• TRY IT: Output nothing but the lines from the beginning of the listing below through the line containing "exhibits an opposing", exactly as they stand, without pictures.

• DATA RECORDS:
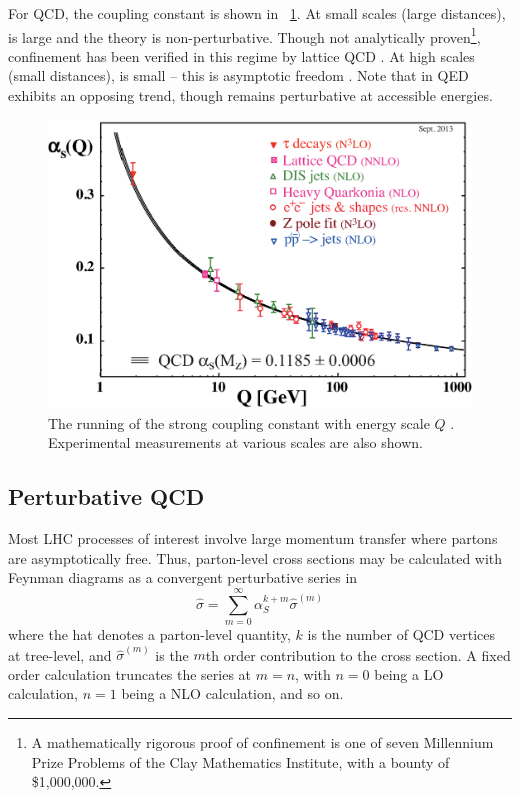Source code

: For \ac{QCD}, the coupling constant \alphaS is shown in \Figure~\ref{fig:alpha_s}. At 
small scales (large distances), \alphaS is large and the theory is non-perturbative. 
Though not analytically proven\footnote{
	A mathematically rigorous proof of confinement is one of seven Millennium Prize 
	Problems of the Clay Mathematics Institute, with a bounty of \$1,000,000.
}, confinement has been verified in this regime by lattice \ac{QCD} \cite{Wilson:1974}. 
At high scales (small distances), \alphaS is small -- this is asymptotic freedom 
\cite{Gross:1973,Politzer:1973}. Note that \alphaEM in \acs{QED} exhibits an opposing 
trend, though remains perturbative at accessible energies.
\begin{figure}
	\includegraphics[width=\mediumfigwidth]{tex/tools/alpha_s}
	\caption{The running of the strong coupling constant \alphaS with energy scale $Q$ 
	\cite{PDG:2012}. Experimental measurements at various scales are also shown.}
	\label{fig:alpha_s}
\end{figure}



\subsection{Perturbative QCD}
\label{sec:qcd:pqcd}

Most \acs{LHC} processes of interest involve large momentum transfer where partons are 
asymptotically free. Thus, parton-level cross sections may be calculated with Feynman 
diagrams as a convergent perturbative series in \alphaS
\begin{equation}
	\hat{\sigma} = \sum\limits_{m=0}^{\infty} \alpha_S^{k+m} \hat{\sigma}^{(m)}
	\label{eq:qcd:partonic_xs}
\end{equation}
where the hat denotes a parton-level quantity, $k$ is the number of \ac{QCD} vertices at 
tree-level, and $\hat{\sigma}^{(m)}$ is the $m$th order contribution to the cross section.
A fixed order calculation truncates the series at $m=n$, with $n=0$ being a \ac{LO} 
calculation, $n=1$ being a \ac{NLO} calculation, and so on.


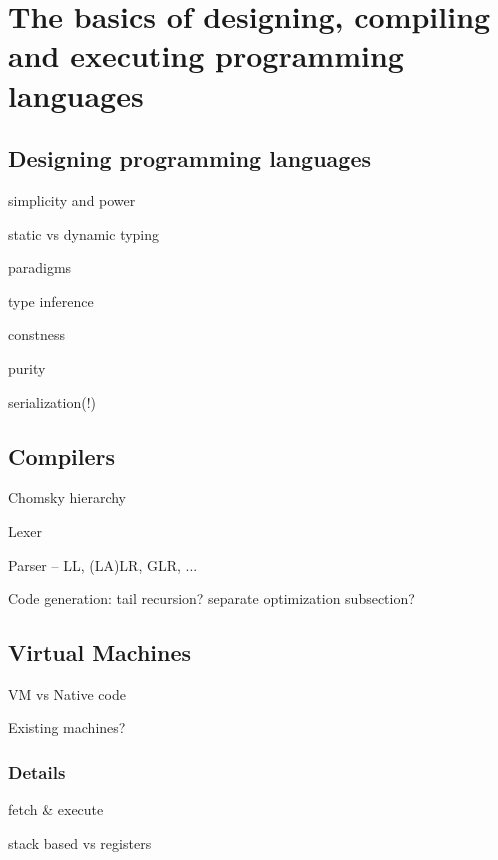 \chapter{The basics of designing, compiling and executing programming languages}


    \section{Designing programming languages}
    
        simplicity and power
        
        static vs dynamic typing
        
        paradigms
        
        type inference
        
        constness
        
        purity
        
        serialization(!)
    
    \section{Compilers}
    
        Chomsky hierarchy
        
        Lexer
        
        Parser -- LL, (LA)LR, GLR, ...
        
        Code generation: tail recursion? separate optimization subsection?
    
    \section{Virtual Machines}
    
        VM vs Native code
        
        Existing machines?
        
        \subsection{Details} %
            fetch \& execute
            
            stack based vs registers
            
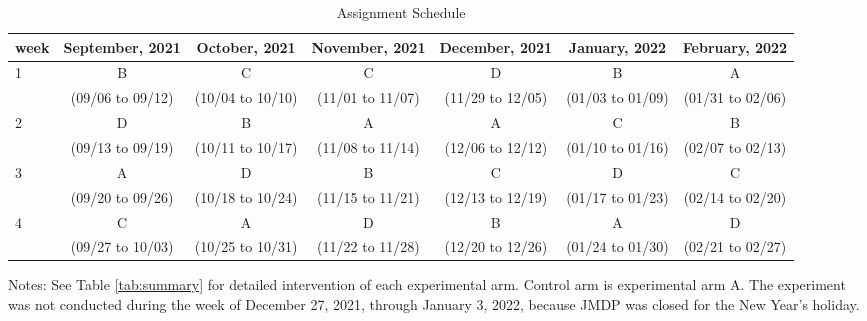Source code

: \documentclass[12pt, a4paper]{article}
\begin{document}
\begin{table}[H]

\caption{\label{tab:assignment}Assignment Schedule}
\centering
\fontsize{9}{11}\selectfont
\begin{threeparttable}
\begin{tabular}[t]{lcccccc}
\toprule
week & September, 2021 & October, 2021 & November, 2021 & December, 2021 & January, 2022 & February, 2022\\
\midrule
1 & B & C & C & D & B & A\\
 & (09/06 to 09/12) & (10/04 to 10/10) & (11/01 to 11/07) & (11/29 to 12/05) & (01/03 to 01/09) & (01/31 to 02/06)\\
2 & D & B & A & A & C & B\\
 & (09/13 to 09/19) & (10/11 to 10/17) & (11/08 to 11/14) & (12/06 to 12/12) & (01/10 to 01/16) & (02/07 to 02/13)\\
3 & A & D & B & C & D & C\\
 & (09/20 to 09/26) & (10/18 to 10/24) & (11/15 to 11/21) & (12/13 to 12/19) & (01/17 to 01/23) & (02/14 to 02/20)\\
4 & C & A & D & B & A & D\\
 & (09/27 to 10/03) & (10/25 to 10/31) & (11/22 to 11/28) & (12/20 to 12/26) & (01/24 to 01/30) & (02/21 to 02/27)\\
\bottomrule
\end{tabular}
\begin{tablenotes}
\item Notes: See Table \ref{tab:summary} for detailed intervention of each experimental arm. Control arm is experimental arm A. The experiment was not conducted during the week of December 27, 2021, through January 3, 2022, because JMDP was closed for the New Year's holiday.
\end{tablenotes}
\end{threeparttable}
\end{table}
\end{document}
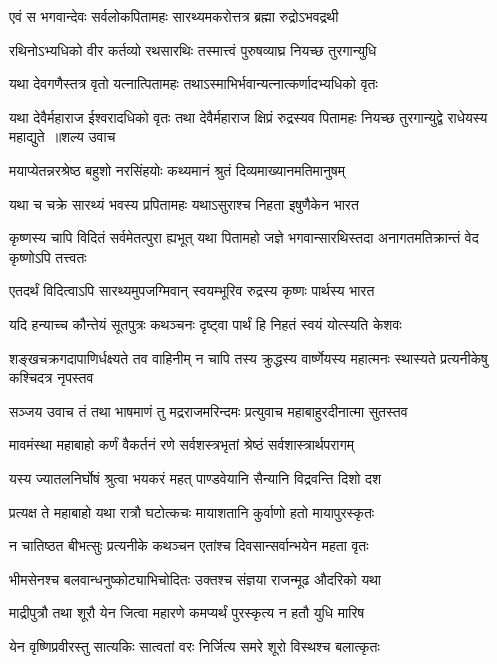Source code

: \twolineshloka
{एवं स भगवान्देवः सर्वलोकपितामहः}
{सारथ्यमकरोत्तत्र ब्रह्मा रुद्रोऽभवद्रथी}


\twolineshloka
{रथिनोऽभ्यधिको वीर कर्तव्यो रथसारथिः}
{तस्मात्त्वं पुरुषव्याघ्र नियच्छ तुरगान्युधि}


\twolineshloka
{यथा देवगणैस्तत्र वृतो यत्नात्पितामहः}
{तथाऽस्माभिर्भवान्यत्नात्कर्णादभ्यधिको वृतः}


\fourlineindentedshloka
{यथा देवैर्महाराज ईश्वरादधिको वृतः}
{तथा देवैर्महाराज क्षिप्रं रुद्रस्यव पितामहः}
{नियच्छ तुरगान्युद्वे राधेयस्य महाद्युते ॥शल्य उवाच}
{}


\twolineshloka
{मयाप्येतन्नरश्रेष्ठ बहुशो नरसिंहयोः}
{कथ्यमानं श्रुतं दिव्यमाख्यानमतिमानुषम्}


\twolineshloka
{यथा च चक्रे सारथ्यं भवस्य प्रपितामहः}
{यथाऽसुराश्च निहता इषुणैकेन भारत}


कृष्णस्य चापि विदितं सर्वमेतत्पुरा ह्यभूत्
\twolineshloka
{यथा पितामहो जज्ञे भगवान्सारथिस्तदा}
{अनागतमतिक्रान्तं वेद कृष्णोऽपि तत्त्वतः}


\twolineshloka
{एतदर्थं विदित्वाऽपि सारथ्यमुपजग्मिवान्}
{स्वयम्भूरिव रुद्रस्य कृष्णः पार्थस्य भारत}


\twolineshloka
{यदि हन्याच्च कौन्तेयं सूतपुत्रः कथञ्चनः}
{दृष्ट्वा पार्थं हि निहतं स्वयं योत्स्यति केशवः}


\threelineshloka
{शङ्खचक्रगदापाणिर्धक्ष्यते तव वाहिनीम्}
{न चापि तस्य क्रुद्धस्य वार्ष्णेयस्य महात्मनः}
{स्थास्यते प्रत्यनीकेषु कश्चिदत्र नृपस्तव}


\threelineshloka
{सञ्जय उवाच}
{तं तथा भाषमाणं तु मद्रराजमरिन्दमः}
{प्रत्युवाच महाबाहुरदीनात्मा सुतस्तव}


\twolineshloka
{मावमंस्था महाबाहो कर्णं वैकर्तनं रणे}
{सर्वशस्त्रभृतां श्रेष्ठं सर्वशास्त्रार्थपरागम्}


\twolineshloka
{यस्य ज्यातलनिर्घोषं श्रुत्वा भयकरं महत्}
{पाण्डवेयानि सैन्यानि विद्रवन्ति दिशो दश}


\twolineshloka
{प्रत्यक्ष ते महाबाहो यथा रात्रौ घटोत्कचः}
{मायाशतानि कुर्वाणो हतो मायापुरस्कृतः}


\twolineshloka
{न चातिष्ठत बीभत्सुः प्रत्यनीके कथञ्चन}
{एतांश्च दिवसान्सर्वान्भयेन महता वृतः}


\twolineshloka
{भीमसेनश्च बलवान्धनुष्कोट्याभिचोदितः}
{उक्तश्च संज्ञया राजन्मूढ औदरिको यथा}


\twolineshloka
{माद्रीपुत्रौ तथा शूरौ येन जित्वा महारणे}
{कमप्यर्थं पुरस्कृत्य न हतौ युधि मारिष}


\twolineshloka
{येन वृष्णिप्रवीरस्तु सात्यकिः सात्वतां वरः}
{निर्जित्य समरे शूरो विस्थश्च बलात्कृतः}


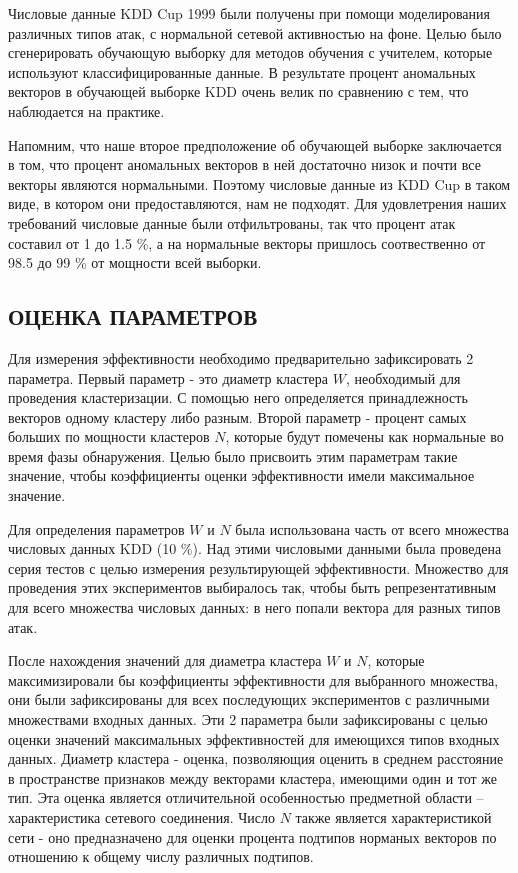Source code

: \documentclass[12pt,a4paper]{article}
\begin{document}
Числовые данные KDD Cup 1999 были получены при помощи моделирования различных типов атак,
с нормальной сетевой активностью на фоне. Целью было сгенерировать обучающую выборку для методов
обучения с учителем, которые используют классифицированные данные. В результате процент аномальных
векторов в обучающей выборке KDD очень велик по сравнению с тем, что наблюдается на практике.

Напомним, что наше второе предположение об обучающей выборке заключается в том, что процент 
аномальных векторов в ней достаточно низок и почти все векторы являются нормальными. Поэтому
числовые данные из KDD Cup в таком виде, в котором они предоставляются, нам не подходят.
Для удовлетрения наших требований числовые данные были отфильтрованы, так что процент атак
составил от 1 до 1.5 \%, а на нормальные векторы пришлось соотвественно от 98.5 до 99 \% от
мощности всей выборки.

\subsection{ОЦЕНКА ПАРАМЕТРОВ}

Для измерения эффективности необходимо предварительно зафиксировать 2 параметра. Первый параметр -
это диаметр кластера $W$, необходимый для проведения кластеризации. С помощью него определяется принадлежность
векторов одному кластеру либо разным. Второй параметр - процент самых больших по мощности кластеров $N$,
которые будут помечены как нормальные во время фазы обнаружения. Целью было присвоить этим параметрам такие
значение, чтобы коэффициенты оценки эффективности имели максимальное значение.

Для определения параметров $W$ и $N$ была использована часть от всего множества числовых данных KDD (10 \%).
Над этими числовыми данными была проведена серия тестов с целью измерения результирующей эффективности.
Множество для проведения этих экспериментов выбиралось так, чтобы быть репрезентативным для всего множества
числовых данных: в него попали вектора для разных типов атак.

После нахождения значений для диаметра кластера $W$ и $N$, которые максимизировали бы коэффициенты эффективности
для выбранного множества, они были зафиксированы для всех последующих экспериментов с различными множествами
входных данных. Эти 2 параметра были зафиксированы с целью оценки значений максимальных эффективностей для
имеющихся типов входных данных. Диаметр кластера - оценка, позволяющия оценить в среднем расстояние в пространстве
признаков между векторами кластера, имеющими один и тот же тип. Эта оценка является отличительной особенностью
предметной области -- характеристика сетевого соединения. Число $N$ также является характеристикой сети - оно
предназначено для оценки процента подтипов норманых векторов по отношению к общему числу различных подтипов.
\end{document}
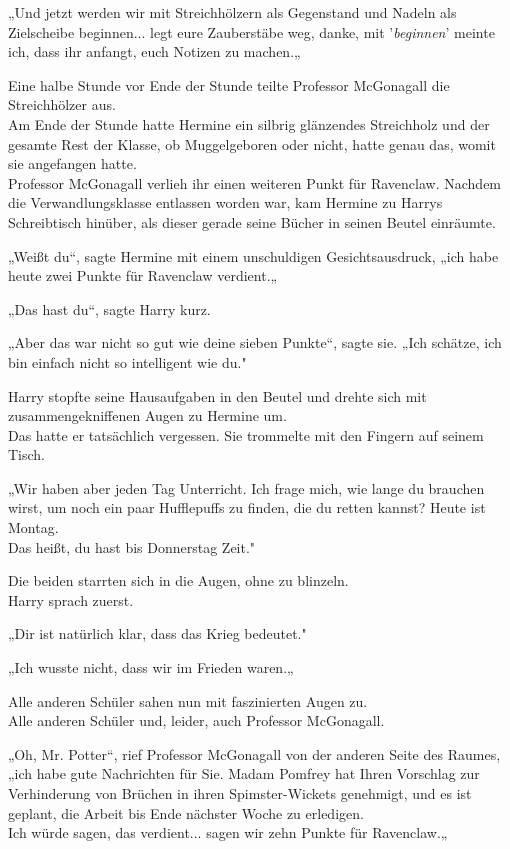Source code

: {„Und jetzt werden wir mit Streichhölzern als Gegenstand und Nadeln als Zielscheibe beginnen... legt eure Zauberstäbe weg, danke, mit '\emph{beginnen}' meinte ich, dass ihr anfangt, euch Notizen zu machen.„

Eine halbe Stunde vor Ende der Stunde teilte Professor McGonagall die Streichhölzer aus.\\ Am Ende der Stunde hatte Hermine ein silbrig glänzendes Streichholz und der gesamte Rest der Klasse, ob Muggelgeboren oder nicht, hatte genau das, womit sie angefangen hatte.\\ Professor McGonagall verlieh ihr einen weiteren Punkt für Ravenclaw. Nachdem die Verwandlungsklasse entlassen worden war, kam Hermine zu Harrys Schreibtisch hinüber, als dieser gerade seine Bücher in seinen Beutel einräumte.

„Weißt du“, sagte Hermine mit einem unschuldigen Gesichtsausdruck, „ich habe heute zwei Punkte für Ravenclaw verdient.„

„Das hast du“, sagte Harry kurz.

„Aber das war nicht so gut wie deine sieben Punkte“, sagte sie. „Ich schätze, ich bin einfach nicht so intelligent wie du."

Harry stopfte seine Hausaufgaben in den Beutel und drehte sich mit zusammengekniffenen Augen zu Hermine um.\\ Das hatte er tatsächlich vergessen. Sie trommelte mit den Fingern auf seinem Tisch.

„Wir haben aber jeden Tag Unterricht. Ich frage mich, wie lange du brauchen wirst, um noch ein paar Hufflepuffs zu finden, die du retten kannst? Heute ist Montag.\\ Das heißt, du hast bis Donnerstag Zeit."

Die beiden starrten sich in die Augen, ohne zu blinzeln.\\ Harry sprach zuerst.

„Dir ist natürlich klar, dass das Krieg bedeutet."

„Ich wusste nicht, dass wir im Frieden waren.„

Alle anderen Schüler sahen nun mit faszinierten Augen zu.\\ Alle anderen Schüler und, leider, auch Professor McGonagall.

„Oh, Mr. Potter“, rief Professor McGonagall von der anderen Seite des Raumes,\\ „ich habe gute Nachrichten für Sie. Madam Pomfrey hat Ihren Vorschlag zur Verhinderung von Brüchen in ihren Spimster-Wickets genehmigt, und es ist geplant, die Arbeit bis Ende nächster Woche zu erledigen.\\ Ich würde sagen, das verdient... sagen wir zehn Punkte für Ravenclaw.„

}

• REPLY:
Source code

: For \ac{QCD}, the coupling constant \alphaS is shown in \Figure~\ref{fig:alpha_s}. At 
small scales (large distances), \alphaS is large and the theory is non-perturbative. 
Though not analytically proven\footnote{
	A mathematically rigorous proof of confinement is one of seven Millennium Prize 
	Problems of the Clay Mathematics Institute, with a bounty of \$1,000,000.
}, confinement has been verified in this regime by lattice \ac{QCD} \cite{Wilson:1974}. 
At high scales (small distances), \alphaS is small -- this is asymptotic freedom 
\cite{Gross:1973,Politzer:1973}. Note that \alphaEM in \acs{QED} exhibits an opposing 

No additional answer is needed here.